Festival del Sarà libreria Ubik Termoli

​Il Festival del Sarà conquista Termoli: 10 titoli in vetrina e corner in piazza

Dai droni alla leadership empatica: tutti i libri del Festival del Sarà nelle vetrine di Termoli

Termoli – Dal primo al 20 luglio la libreria Ubik di Termoli, nel cuore del passeggio della cittadina adriatica, espone in vetrina tutti i libri dell’undicesima edizione del Festival del Sarà – Dialoghi sul futuro, segnalati da una vetrofania con il logo della manifestazione: dieci titoli in bella vista, selezionati tra quelli presentati nel corso delle cinque tappe che hanno attraversato Bergamo, Roma, Torino, Bologna e ora Termoli.

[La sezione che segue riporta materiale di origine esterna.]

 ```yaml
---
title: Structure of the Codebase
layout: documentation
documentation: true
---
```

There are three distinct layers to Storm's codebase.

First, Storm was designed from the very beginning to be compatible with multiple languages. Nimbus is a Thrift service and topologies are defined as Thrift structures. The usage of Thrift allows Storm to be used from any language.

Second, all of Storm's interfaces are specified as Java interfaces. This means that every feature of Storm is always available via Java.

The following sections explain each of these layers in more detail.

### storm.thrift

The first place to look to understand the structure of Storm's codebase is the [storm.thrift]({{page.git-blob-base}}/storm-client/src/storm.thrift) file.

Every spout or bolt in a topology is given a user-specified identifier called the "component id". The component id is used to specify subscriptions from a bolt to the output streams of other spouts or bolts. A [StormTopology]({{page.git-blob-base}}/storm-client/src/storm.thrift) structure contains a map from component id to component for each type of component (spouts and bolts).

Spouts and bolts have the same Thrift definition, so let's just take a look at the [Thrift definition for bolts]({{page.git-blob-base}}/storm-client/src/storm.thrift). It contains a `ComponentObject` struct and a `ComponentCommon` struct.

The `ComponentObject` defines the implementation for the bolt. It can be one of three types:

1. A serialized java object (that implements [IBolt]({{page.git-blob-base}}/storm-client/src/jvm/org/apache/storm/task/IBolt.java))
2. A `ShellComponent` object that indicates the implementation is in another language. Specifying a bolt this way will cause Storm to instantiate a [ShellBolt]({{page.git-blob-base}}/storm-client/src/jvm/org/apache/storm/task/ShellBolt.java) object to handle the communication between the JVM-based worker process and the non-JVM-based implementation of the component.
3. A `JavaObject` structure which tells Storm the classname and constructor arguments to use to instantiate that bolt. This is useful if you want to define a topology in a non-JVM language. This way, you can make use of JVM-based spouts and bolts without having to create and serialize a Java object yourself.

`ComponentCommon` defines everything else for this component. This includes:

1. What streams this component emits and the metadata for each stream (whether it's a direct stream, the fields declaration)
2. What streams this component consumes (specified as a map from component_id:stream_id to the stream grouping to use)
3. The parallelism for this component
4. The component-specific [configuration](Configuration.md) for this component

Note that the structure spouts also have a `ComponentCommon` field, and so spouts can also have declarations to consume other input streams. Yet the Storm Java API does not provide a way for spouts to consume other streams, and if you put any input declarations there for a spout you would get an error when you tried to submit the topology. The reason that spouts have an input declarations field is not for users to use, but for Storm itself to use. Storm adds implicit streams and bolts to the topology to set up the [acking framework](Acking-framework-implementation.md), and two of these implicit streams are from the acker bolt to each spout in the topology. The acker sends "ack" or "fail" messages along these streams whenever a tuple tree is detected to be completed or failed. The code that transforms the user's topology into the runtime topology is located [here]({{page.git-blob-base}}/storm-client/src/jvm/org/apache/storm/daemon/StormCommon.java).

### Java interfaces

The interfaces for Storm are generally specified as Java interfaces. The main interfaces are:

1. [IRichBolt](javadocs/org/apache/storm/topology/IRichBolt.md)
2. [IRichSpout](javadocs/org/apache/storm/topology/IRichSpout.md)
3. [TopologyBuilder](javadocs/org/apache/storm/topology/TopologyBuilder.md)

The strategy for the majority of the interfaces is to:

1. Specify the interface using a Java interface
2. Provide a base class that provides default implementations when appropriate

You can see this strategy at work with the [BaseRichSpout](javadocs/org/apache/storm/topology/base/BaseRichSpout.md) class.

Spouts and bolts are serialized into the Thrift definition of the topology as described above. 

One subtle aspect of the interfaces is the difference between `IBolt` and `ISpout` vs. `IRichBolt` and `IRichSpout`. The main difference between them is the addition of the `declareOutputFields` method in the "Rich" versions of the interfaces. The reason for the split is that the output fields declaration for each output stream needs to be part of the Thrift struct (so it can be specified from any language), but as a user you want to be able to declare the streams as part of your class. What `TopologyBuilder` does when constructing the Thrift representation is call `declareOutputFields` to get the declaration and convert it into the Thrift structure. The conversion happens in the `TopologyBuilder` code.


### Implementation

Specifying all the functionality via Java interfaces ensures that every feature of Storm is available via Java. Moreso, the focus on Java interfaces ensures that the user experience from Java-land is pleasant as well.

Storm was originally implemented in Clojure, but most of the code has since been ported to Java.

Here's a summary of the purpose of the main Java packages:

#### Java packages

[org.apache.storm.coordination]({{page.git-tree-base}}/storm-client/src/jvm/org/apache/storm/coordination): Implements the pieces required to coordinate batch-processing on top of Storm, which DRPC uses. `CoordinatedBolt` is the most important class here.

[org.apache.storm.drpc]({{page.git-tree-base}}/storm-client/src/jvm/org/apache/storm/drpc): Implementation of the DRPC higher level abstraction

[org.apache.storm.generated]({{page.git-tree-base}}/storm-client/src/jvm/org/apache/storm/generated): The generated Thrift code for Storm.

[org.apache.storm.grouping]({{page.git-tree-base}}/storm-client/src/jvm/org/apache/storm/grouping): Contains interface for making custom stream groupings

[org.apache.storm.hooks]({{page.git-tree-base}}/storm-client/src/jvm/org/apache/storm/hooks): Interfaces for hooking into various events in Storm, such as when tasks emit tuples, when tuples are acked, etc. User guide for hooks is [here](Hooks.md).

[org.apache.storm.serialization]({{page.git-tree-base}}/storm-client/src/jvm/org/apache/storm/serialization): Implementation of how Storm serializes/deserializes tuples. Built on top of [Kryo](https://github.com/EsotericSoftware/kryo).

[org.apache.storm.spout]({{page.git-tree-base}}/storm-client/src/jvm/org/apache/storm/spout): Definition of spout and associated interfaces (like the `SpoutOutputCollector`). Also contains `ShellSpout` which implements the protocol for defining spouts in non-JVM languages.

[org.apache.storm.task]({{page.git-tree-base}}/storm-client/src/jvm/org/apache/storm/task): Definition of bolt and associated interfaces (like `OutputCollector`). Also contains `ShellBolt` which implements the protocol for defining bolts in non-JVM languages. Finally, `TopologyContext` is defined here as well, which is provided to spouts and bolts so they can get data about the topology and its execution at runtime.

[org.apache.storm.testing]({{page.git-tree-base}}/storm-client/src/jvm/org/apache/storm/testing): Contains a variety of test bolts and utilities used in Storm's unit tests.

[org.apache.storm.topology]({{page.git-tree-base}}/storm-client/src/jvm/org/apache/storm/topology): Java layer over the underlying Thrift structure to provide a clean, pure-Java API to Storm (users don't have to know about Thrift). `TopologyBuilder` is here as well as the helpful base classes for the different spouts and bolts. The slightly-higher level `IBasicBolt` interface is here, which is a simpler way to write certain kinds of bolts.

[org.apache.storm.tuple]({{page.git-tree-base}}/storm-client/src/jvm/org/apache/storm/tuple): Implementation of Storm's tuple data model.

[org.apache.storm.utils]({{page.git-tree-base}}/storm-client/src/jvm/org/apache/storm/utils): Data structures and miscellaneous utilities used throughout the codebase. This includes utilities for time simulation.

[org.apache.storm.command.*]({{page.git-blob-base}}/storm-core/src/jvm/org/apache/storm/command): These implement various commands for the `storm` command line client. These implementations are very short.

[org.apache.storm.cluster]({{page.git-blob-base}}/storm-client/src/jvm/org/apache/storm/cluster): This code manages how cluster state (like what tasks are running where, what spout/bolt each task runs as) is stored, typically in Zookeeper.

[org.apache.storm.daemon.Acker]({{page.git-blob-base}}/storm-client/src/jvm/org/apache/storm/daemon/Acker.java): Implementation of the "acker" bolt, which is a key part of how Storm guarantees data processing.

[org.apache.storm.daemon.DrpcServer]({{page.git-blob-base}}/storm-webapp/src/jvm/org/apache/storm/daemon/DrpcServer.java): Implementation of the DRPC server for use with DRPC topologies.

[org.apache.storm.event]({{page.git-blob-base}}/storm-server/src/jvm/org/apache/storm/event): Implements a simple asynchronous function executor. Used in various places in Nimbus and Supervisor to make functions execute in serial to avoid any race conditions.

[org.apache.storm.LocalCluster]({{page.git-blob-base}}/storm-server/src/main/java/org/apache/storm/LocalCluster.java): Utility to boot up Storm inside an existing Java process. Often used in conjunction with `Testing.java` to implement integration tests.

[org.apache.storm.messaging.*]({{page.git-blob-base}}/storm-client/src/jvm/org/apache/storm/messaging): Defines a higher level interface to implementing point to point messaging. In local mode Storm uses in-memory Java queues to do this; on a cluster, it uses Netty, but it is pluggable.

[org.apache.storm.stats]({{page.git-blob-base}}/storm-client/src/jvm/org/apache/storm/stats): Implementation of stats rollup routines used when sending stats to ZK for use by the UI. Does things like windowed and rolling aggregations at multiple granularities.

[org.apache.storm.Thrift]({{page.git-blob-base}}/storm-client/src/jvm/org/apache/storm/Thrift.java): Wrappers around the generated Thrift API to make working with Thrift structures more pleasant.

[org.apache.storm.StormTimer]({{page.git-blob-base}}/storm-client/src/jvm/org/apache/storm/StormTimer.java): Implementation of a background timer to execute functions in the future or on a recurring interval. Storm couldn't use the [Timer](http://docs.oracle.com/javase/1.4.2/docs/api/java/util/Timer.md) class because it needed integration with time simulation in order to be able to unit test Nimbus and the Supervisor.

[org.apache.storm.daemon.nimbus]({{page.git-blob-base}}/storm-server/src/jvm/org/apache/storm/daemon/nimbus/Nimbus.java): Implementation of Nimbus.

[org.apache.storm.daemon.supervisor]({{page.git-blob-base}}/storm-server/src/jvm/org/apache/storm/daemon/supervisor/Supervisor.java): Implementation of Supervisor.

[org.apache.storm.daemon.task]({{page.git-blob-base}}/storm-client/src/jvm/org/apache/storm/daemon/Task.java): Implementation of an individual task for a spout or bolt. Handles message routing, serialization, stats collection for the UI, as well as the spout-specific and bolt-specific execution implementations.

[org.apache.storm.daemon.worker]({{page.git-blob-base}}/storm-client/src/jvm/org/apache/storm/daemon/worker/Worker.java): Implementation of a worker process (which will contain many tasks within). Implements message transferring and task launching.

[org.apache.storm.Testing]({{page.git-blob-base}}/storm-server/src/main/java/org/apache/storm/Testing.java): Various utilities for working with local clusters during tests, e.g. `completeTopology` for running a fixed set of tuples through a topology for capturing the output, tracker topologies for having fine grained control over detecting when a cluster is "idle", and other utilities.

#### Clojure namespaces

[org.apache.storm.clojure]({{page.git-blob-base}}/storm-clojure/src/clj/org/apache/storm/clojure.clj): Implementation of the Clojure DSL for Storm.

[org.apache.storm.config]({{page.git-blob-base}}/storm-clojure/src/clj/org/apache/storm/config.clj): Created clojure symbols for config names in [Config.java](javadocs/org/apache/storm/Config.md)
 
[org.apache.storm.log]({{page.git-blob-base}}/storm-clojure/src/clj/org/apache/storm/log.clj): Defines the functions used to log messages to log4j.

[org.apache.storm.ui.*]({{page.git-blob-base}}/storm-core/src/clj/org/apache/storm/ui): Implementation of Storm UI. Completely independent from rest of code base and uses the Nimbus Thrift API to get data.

Nelle 3 serate del Festival del 17, 18 e 19 luglio invece la libreria Fahrenheit, storica libreria indipendente di Termoli, allestirà un corner-book direttamente in Piazza Duomo a pochi passi dal palco, per consentire al pubblico di acquistare sul posto i libri presentati durante le serate.

I titoli presentati nelle tappe di Bergamo, Roma, Torino e Bergamo durante l’undicesima edizione: “La guerra è cambiata. Droni, IA e mercenari” di Alessandro Arduino (Giulio Einaudi editore); “Contro gli imperi. Il futuro delle nostre democrazie nel nuovo ordine mondiale” di Vittorio Emanuele Parsi (Saggi Bompiani); “The Italian Dream. Riprendersi il futuro” di Alec Ross (Feltrinelli). Per la quinta tappa di Termoli stanno presentati: “Alleati digitali. La nostra IA personale” di Guido Saracco (Editori Laterza); “Come si va in guerra. Propaganda, interessi, ideologie: cosa infiamma lo scontro tra potenze” di Manlio Graziano (Feltrinelli); “La stagione dell’identità. Dalla Brexit a Trump, perché orgoglio e valori contano più di salari e welfare” di Domenico Petrolo (Orizzonti Franco Angeli); “Arcipelago delle realtà” di Andrea Colamedici (UTET); “Rossobruni. Quando gli estremi si uniscono per colpire la democrazia” di Stefano Cappellini (UTET); “Estremi. Il mondo in bilico tra caos e polarizzazione” di Gianluca Ansalone (Guerini e Associati); “Gentilezza in prestito. Perché la leadership empatica salverà il mondo”, in cui Antonello Barone intervista Andrea Di Vincenzo (Ianieri Edizioni).

“Gentilezza in prestito. Perché la leadership empatica salverà il mondo”, Antonello Barone intervista Andrea Di Vincenzo (Ianieri Edizioni).
È in uscita il secondo libro della collana “Voci dal territorio” curata da Antonello Barone per Ianieri Edizioni dal titolo “Gentilezza in prestito. Perché la leadership empatica salverà il mondo | Conversazione con Andrea Di Vincenzo, Ad di Prestiter”. Il volume sarà presentato la sera del 19 luglio 2026 al Festival del Sarà – Dialoghi sul futuro in concomitanza con l’uscita in libreria.

Sinossi del libro: “E se la gentilezza fosse la forma più radicale di resistenza per aiutare a guarire questo mondo impazzito?”
«E se la gentilezza fosse la forma più radicale di resistenza per aiutare a guarire questo mondo impazzito? Andrea Di Vincenzo non è un filosofo. È un imprenditore. Gestisce un’azienda di credito al consumo, uno dei settori più complessi del sistema finanziario italiano, e ha scelto di farlo con rispetto, trasparenza e cura delle persone. Mentre il mondo intorno brucia, in riva all’Adriatico c’è un uomo che lavora con numeri e metodo e non dimentica il bambino introverso che fu, intento a giocare di fantasia con una calcolatrice rotta. Un imprenditore che non sfugge alle proprie responsabilità. Persuaso che la risposta al caos si trovi nell’attitudine a praticare la gentilezza. Antonello Barone lo ha ascoltato per mesi. Ne è uscita una conversazione che accende la luce su un’impresa di successo, ma parla soprattutto di come affrontare il presente per preparare il futuro e vincere le sfide tecnologiche che erodono l’essenza dell’essere umano. In quest’epoca di ipnocrazia e dominio, di supremazia e sopraffazione, di istinti predatori e abbandono delle regole, due uomini si confrontano sul perché chi ha, in qualsiasi contesto, responsabilità di comando debba prendersi cura degli altri invece di rivendicare un potere senza controlli. La gentilezza non è debolezza. È l’unico atto politico necessario per preservare la democrazia, il nostro benessere diffuso. La nostra civiltà. Andrea Di Vincenzo: «La gentilezza si moltiplica. La violenza si consuma. Ho scelto di stare dalla parte della gentilezza».